La condición para hacerlo gobernador fue clara: profundizar un ajuste salvaje para pagar una deuda en dólares contraída con una irresponsabilidad criminal que hoy genera el padecimiento de todo el pueblo jujeño. Aquí, la violencia no viene de abajo, sino de arriba hacia abajo, impuesta por una gestión que se niega a rendir cuentas sobre el destino de los fondos públicos, refugiándose en una oscuridad que, como todos sabemos, solo sirve para ocultar lo peor de una sociedad y el vaciamiento de sus esperanzas.

Lo que Jujuy atraviesa no es un bache en el camino, sino el derrumbe de un castillo de naipes construido sobre el desprecio a las instituciones y al bolsillo del trabajador. La salida a este laberinto no va a venir de la mano de los mismos que nos trajeron hasta acá, ni de voceros que ven fantasmas de desestabilización donde solo hay hambre y hartazgo legítimo.

La verdadera pacificación de nuestra provincia exige, primero, que el poder baje los humos y entienda que no se puede gobernar una provincia como si fuera una estancia privada, con un gobernador en las sombras que digita un ajuste brutal mientras el que pone la cara se deshace en excusas.
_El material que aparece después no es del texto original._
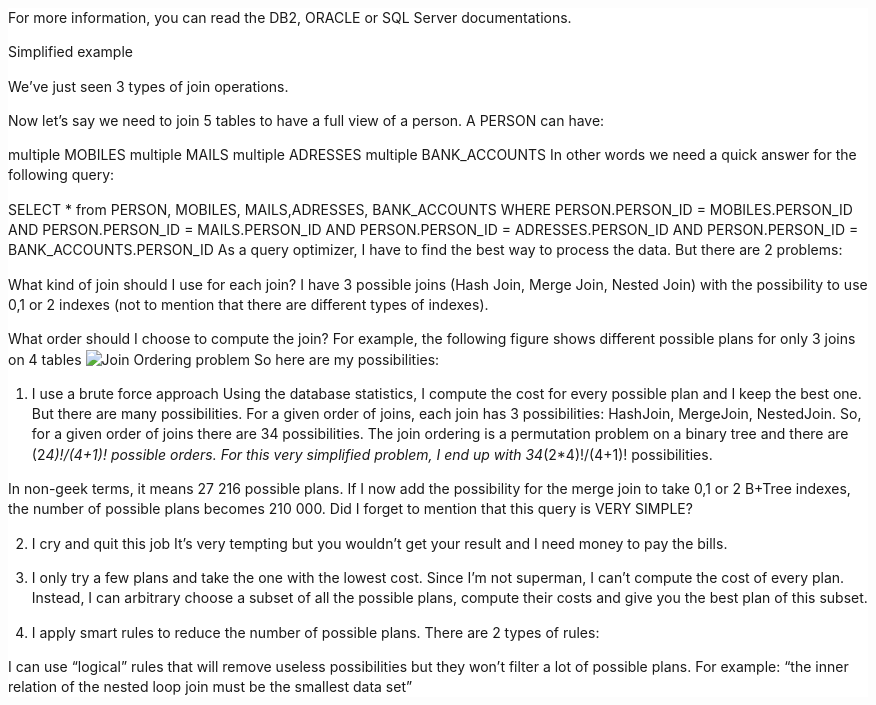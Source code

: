 
For more information, you can read the DB2, ORACLE or SQL Server documentations.

 

Simplified example

We’ve just seen 3 types of join operations.

Now let’s say we need to join 5 tables to have a full view of a person. A PERSON can have:

multiple MOBILES
multiple MAILS
multiple ADRESSES
multiple BANK_ACCOUNTS
In other words we need a quick answer for the following query:

SELECT * from PERSON, MOBILES, MAILS,ADRESSES, BANK_ACCOUNTS
WHERE
PERSON.PERSON_ID = MOBILES.PERSON_ID
AND PERSON.PERSON_ID = MAILS.PERSON_ID
AND PERSON.PERSON_ID = ADRESSES.PERSON_ID
AND PERSON.PERSON_ID = BANK_ACCOUNTS.PERSON_ID
As a query optimizer, I have to find the best way to process the data. But there are 2 problems:

What kind of join should I use for each join?
I have 3 possible joins (Hash Join, Merge Join, Nested Join) with the possibility to use 0,1 or 2 indexes (not to mention that there are different types of indexes).

What order should I choose to compute the join?
For example, the following figure shows different possible plans for only 3 joins on 4 tables
![Join Ordering problem](http://coding-geek.com/wp-content/uploads/2015/08/join_ordering_problem.png)
So here are my possibilities:

1) I use a brute force approach
Using the database statistics, I compute the cost for every possible plan and I keep the best one. But there are many possibilities. For a given order of joins, each join has 3 possibilities: HashJoin, MergeJoin, NestedJoin. So, for a given order of joins there are 34 possibilities. The join ordering is a permutation problem on a binary tree and there are (2*4)!/(4+1)! possible orders. For this very simplified problem, I end up with 34*(2*4)!/(4+1)! possibilities.

In non-geek terms, it means 27 216 possible plans. If I now add the possibility for the merge join to take 0,1 or 2 B+Tree indexes, the number of possible plans becomes 210 000. Did I forget to mention that this query is VERY SIMPLE?

2) I cry and quit this job
It’s very tempting but you wouldn’t get your result and I need money to pay the bills.

3) I only try a few plans and take the one with the lowest cost.
Since I’m not superman, I can’t compute the cost of every plan. Instead, I can arbitrary choose a subset of all the possible plans, compute their costs and give you the best plan of this subset.

4) I apply smart rules to reduce the number of possible plans.
There are 2 types of rules:

I can use “logical” rules that will remove useless possibilities but they won’t filter a lot of possible plans. For example: “the inner relation of the nested loop join must be the smallest data set”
Para frenar este empuje hacia el abismo, es urgente abrir las cuentas públicas, que la luz entre de una vez por todas en los despachos donde se decidió una deuda en dólares que hoy es un ancla para el futuro de nuestros hijos.

Necesitamos una convocatoria real, no para la foto, sino para devolverle la dignidad al docente, al policía que está en la trinchera y al empleado público que ya no tiene más tela para cortar. Si la dirigencia no recupera la seriedad y deja de jugar al embajador itinerante mientras el territorio se desangra por la droga y la inseguridad, el ciclo no solo se habrá terminado, sino que habrá dejado una herida difícil de sanar.

La salida es con la Constitución en la mano, con juicios justos para los que se enriquecieron y con un plan de emergencia que priorice la mesa de los jujeños por sobre los compromisos financieros de una gestión irresponsable. Porque, al final del día, la oscuridad puede ocultar los papeles, pero no puede tapar el grito de un pueblo que ya dijo basta.